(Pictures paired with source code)

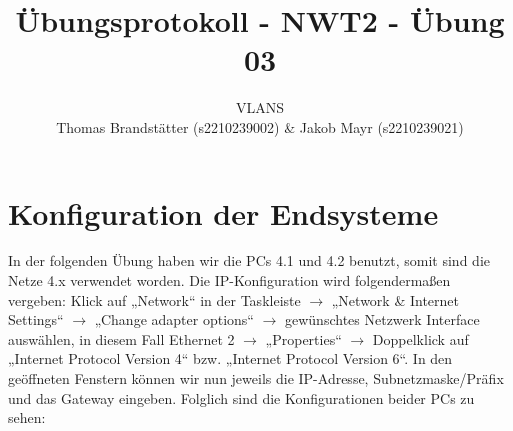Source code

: \documentclass{article}
\title{Übungsprotokoll - NWT2 - Übung 03}
\author{\vspace{0.5cm} \Large VLANS\\ Thomas Brandstätter (s2210239002) \& Jakob Mayr (s2210239021)}
\begin{document}
\maketitle

\section{Konfiguration der Endsysteme}

In der folgenden Übung haben wir die PCs 4.1 und 4.2 benutzt, somit sind die Netze 4.x verwendet worden. Die IP-Konfiguration wird folgendermaßen vergeben: Klick auf „Network“ in der Taskleiste $\rightarrow$ „Network \& Internet Settings“ $\rightarrow$ „Change adapter options“ $\rightarrow$ gewünschtes Netzwerk Interface auswählen, in diesem Fall Ethernet 2 $\rightarrow$ „Properties“ $\rightarrow$ Doppelklick auf „Internet Protocol Version 4“ bzw. „Internet Protocol Version 6“. In den geöffneten Fenstern können wir nun jeweils die IP-Adresse, Subnetzmaske/Präfix und das Gateway eingeben. Folglich sind die Konfigurationen beider PCs zu sehen:
\end{document}
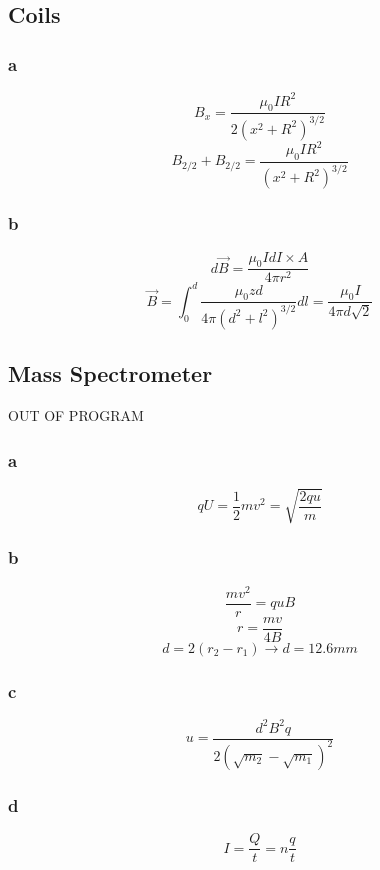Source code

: \subsection{Coils}

\subsubsection{a}
\[
	B_x = \frac{\mu_0 I R^2}{2 (x^2 + R^2)^{3/2}}
\]
\[
	B_{2/2} + B_{2/2} = \frac{\mu_0 I R^2}{(x^2 + R^2)^{3/2}}
\]
\subsubsection{b}
\[
	d \vec{B} = \frac{\mu_0 I d I \times A}{4 \pi r^2}
\]
\[
	\vec{B} = \int_0^d \frac{\mu_0 z d}{4 \pi (d^2 + l^2)^{3/2}} dl
	= \frac{\mu_0 I}{4 \pi d \sqrt{2}}
\]

\subsection{Mass Spectrometer}
OUT OF PROGRAM

\subsubsection{a}
\[
	q U = \frac{1}{2} m v^2 = \sqrt{\frac{2qu}{m}}
\]

\subsubsection{b}
\[\frac{m v^2}{r} = q u B\]
\[r = \frac{m v}{4 B}\]
\[d = 2(r_2 - r_1) \to d = 12.6 \unit{mm}\]

\subsubsection{c}
\[u = \frac{d^2 B^2 q}{2(\sqrt{m_2} - \sqrt{m_1})^2}\]

\subsubsection{d}
\[I = \frac{Q}{t} = n \frac{q}{t}\]
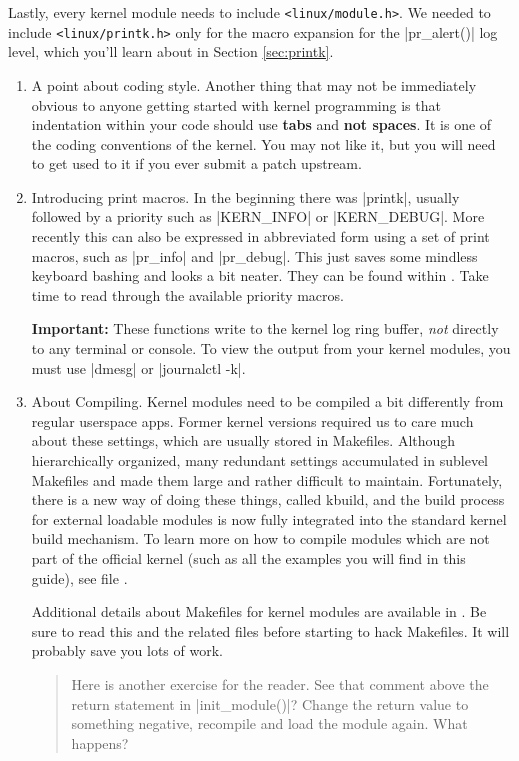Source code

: \documentclass[10pt, oneside]{book}
\begin{document}
Lastly, every kernel module needs to include \verb|<linux/module.h>|.
We needed to include \verb|<linux/printk.h>| only for the macro expansion for the \cpp|pr_alert()| log level, which you'll learn about in Section \ref{sec:printk}.

\begin{enumerate}
  \item A point about coding style.
        Another thing that may not be immediately obvious to anyone getting started with kernel programming is that indentation within your code should use \textbf{tabs} and \textbf{not spaces}.
        It is one of the coding conventions of the kernel.
        You may not like it, but you will need to get used to it if you ever submit a patch upstream.

  \item Introducing print macros.
  \label{sec:printk}
        In the beginning there was \cpp|printk|, usually followed by a priority such as \cpp|KERN_INFO| or \cpp|KERN_DEBUG|.
        More recently this can also be expressed in abbreviated form using a set of print macros, such as \cpp|pr_info| and \cpp|pr_debug|.
        This just saves some mindless keyboard bashing and looks a bit neater.
        They can be found within .
        Take time to read through the available priority macros.

        \textbf{Important:} These functions write to the kernel log ring buffer, \emph{not} directly to any terminal or console.
        To view the output from your kernel modules, you must use \sh|dmesg| or \sh|journalctl -k|.

  \item About Compiling.
        Kernel modules need to be compiled a bit differently from regular userspace apps.
        Former kernel versions required us to care much about these settings, which are usually stored in Makefiles.
        Although hierarchically organized, many redundant settings accumulated in sublevel Makefiles and made them large and rather difficult to maintain.
        Fortunately, there is a new way of doing these things, called kbuild, and the build process for external loadable modules is now fully integrated into the standard kernel build mechanism.
        To learn more on how to compile modules which are not part of the official kernel (such as all the examples you will find in this guide), see file .

        Additional details about Makefiles for kernel modules are available in . Be sure to read this and the related files before starting to hack Makefiles. It will probably save you lots of work.

\begin{quote}
Here is another exercise for the reader.
See that comment above the return statement in \cpp|init_module()|?
Change the return value to something negative, recompile and load the module again.
What happens?
\end{quote}
\end{enumerate}
\end{document}

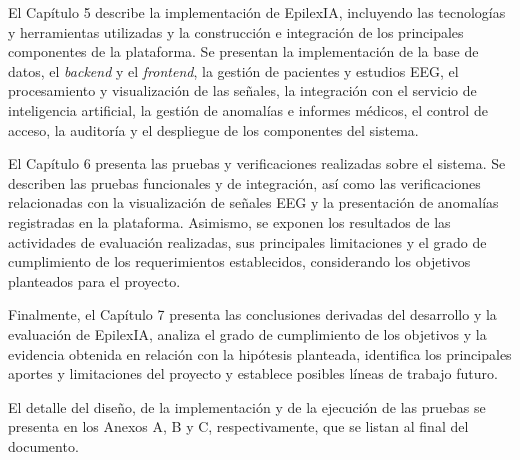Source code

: El Capítulo 5 describe la implementación de EpilexIA, incluyendo las
tecnologías y herramientas utilizadas y la construcción e integración de los
principales componentes de la plataforma. Se presentan la implementación de la
base de datos, el \textit{backend} y el \textit{frontend}, la gestión de pacientes y estudios
EEG, el procesamiento y visualización de las señales, la integración con el
servicio de inteligencia artificial, la gestión de anomalías e informes
médicos, el control de acceso, la auditoría y el despliegue de los componentes
del sistema.

El Capítulo 6 presenta las pruebas y verificaciones realizadas sobre
el sistema. Se describen las pruebas funcionales y de integración,
así como las verificaciones relacionadas con la visualización de
señales EEG y la presentación de anomalías registradas en la
plataforma. Asimismo, se exponen los resultados de las actividades
de evaluación realizadas, sus principales limitaciones y el grado
de cumplimiento de los requerimientos establecidos, considerando
los objetivos planteados para el proyecto.

Finalmente, el Capítulo 7 presenta las conclusiones derivadas del
desarrollo y la evaluación de EpilexIA, analiza el grado de
cumplimiento de los objetivos y la evidencia obtenida en relación
con la hipótesis planteada, identifica los principales aportes
y limitaciones del proyecto y establece posibles líneas de
trabajo futuro.

\begin{nuevotexto}
El detalle del diseño, de la implementación y de la ejecución de las pruebas se presenta en los Anexos A, B y C, respectivamente, que se listan al final del documento.
\end{nuevotexto}

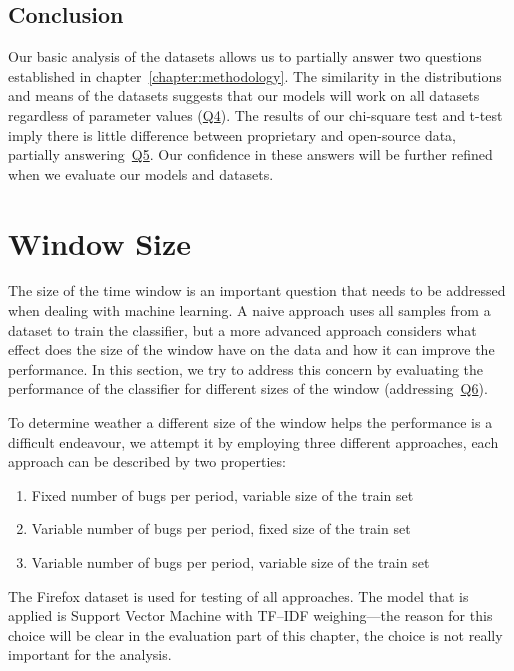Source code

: \subsection{Conclusion}

Our basic analysis of the datasets allows us to partially answer two questions established in chapter~\ref{chapter:methodology}. The similarity in the distributions and means of the datasets suggests that our models will work on all datasets regardless of parameter values (\hyperlink{question:4}{Q4}). The results of our chi-square test and t-test imply there is little difference between proprietary and open-source data, partially answering~\hyperlink{question:5}{Q5}. Our confidence in these answers will be further refined when we evaluate our models and datasets.

\section{Window Size}
\label{section:window-size}

The size of the time window is an important question that needs to be addressed when dealing with machine learning. A naive approach uses all samples from a dataset to train the classifier, but a more advanced approach considers what effect does the size of the window have on the data and how it can improve the performance. In this section, we try to address this concern by evaluating the performance of the classifier for different sizes of the window (addressing~\hyperlink{question:6}{Q6}).

To determine weather a different size of the window helps the performance is a difficult endeavour, we attempt it by employing three different approaches, each approach can be described by two properties:

\begin{enumerate}
 \item Fixed number of bugs per period, variable size of the train set
 \item Variable number of bugs per period, fixed size of the train set
 \item Variable number of bugs per period, variable size of the train set
\end{enumerate}

The Firefox dataset is used for testing of all approaches. The model that is applied is Support Vector Machine with TF--IDF weighing---the reason for this choice will be clear in the evaluation part of this chapter, the choice is not really important for the analysis.

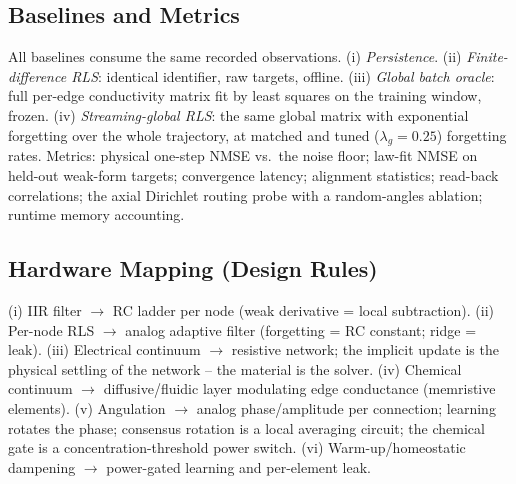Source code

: \documentclass[conference]{IEEEtran}
\begin{document}
\subsection{Baselines and Metrics}
All baselines consume the same recorded observations. (i) \emph{Persistence}.
(ii) \emph{Finite-difference RLS}: identical identifier, raw targets, offline.
(iii) \emph{Global batch oracle}: full per-edge conductivity matrix fit by least
squares on the training window, frozen. (iv) \emph{Streaming-global RLS}: the same
global matrix with exponential forgetting over the whole trajectory, at matched and
tuned ($\lambda_g = 0.25$) forgetting rates. Metrics: physical one-step NMSE vs.\ the
noise floor; law-fit NMSE on held-out weak-form targets; convergence latency;
alignment statistics; read-back correlations; the axial Dirichlet routing probe with a
random-angles ablation; runtime memory accounting.

\subsection{Hardware Mapping (Design Rules)}
(i) IIR filter $\to$ RC ladder per node (weak derivative = local subtraction). (ii)
Per-node RLS $\to$ analog adaptive filter (forgetting = RC constant; ridge = leak).
(iii) Electrical continuum $\to$ resistive network; the implicit update is the physical
settling of the network -- the material is the solver. (iv) Chemical continuum $\to$
diffusive/fluidic layer modulating edge conductance (memristive elements). (v)
Angulation $\to$ analog phase/amplitude per connection; learning rotates the phase;
consensus rotation is a local averaging circuit; the chemical gate is a
concentration-threshold power switch. (vi) Warm-up/homeostatic dampening $\to$
power-gated learning and per-element leak.
\end{document}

Your task ▸
Exact copy, pictures excluded: every line above from the one containing "2(r_2 - r_1)" to the one containing "Another thing that", inclusive, and nothing more.

Written answer ▸
\[d = 2(r_2 - r_1) \to d = 12.6 \unit{mm}\]

\subsubsection{c}
\[u = \frac{d^2 B^2 q}{2(\sqrt{m_2} - \sqrt{m_1})^2}\]

\subsubsection{d}
\[I = \frac{Q}{t} = n \frac{q}{t}\]
Source code

: \documentclass[10pt, oneside]{book}
\begin{document}
Lastly, every kernel module needs to include \verb|<linux/module.h>|.
We needed to include \verb|<linux/printk.h>| only for the macro expansion for the \cpp|pr_alert()| log level, which you'll learn about in Section \ref{sec:printk}.

\begin{enumerate}
  \item A point about coding style.
        Another thing that may not be immediately obvious to anyone getting started with kernel programming is that indentation within your code should use \textbf{tabs} and \textbf{not spaces}.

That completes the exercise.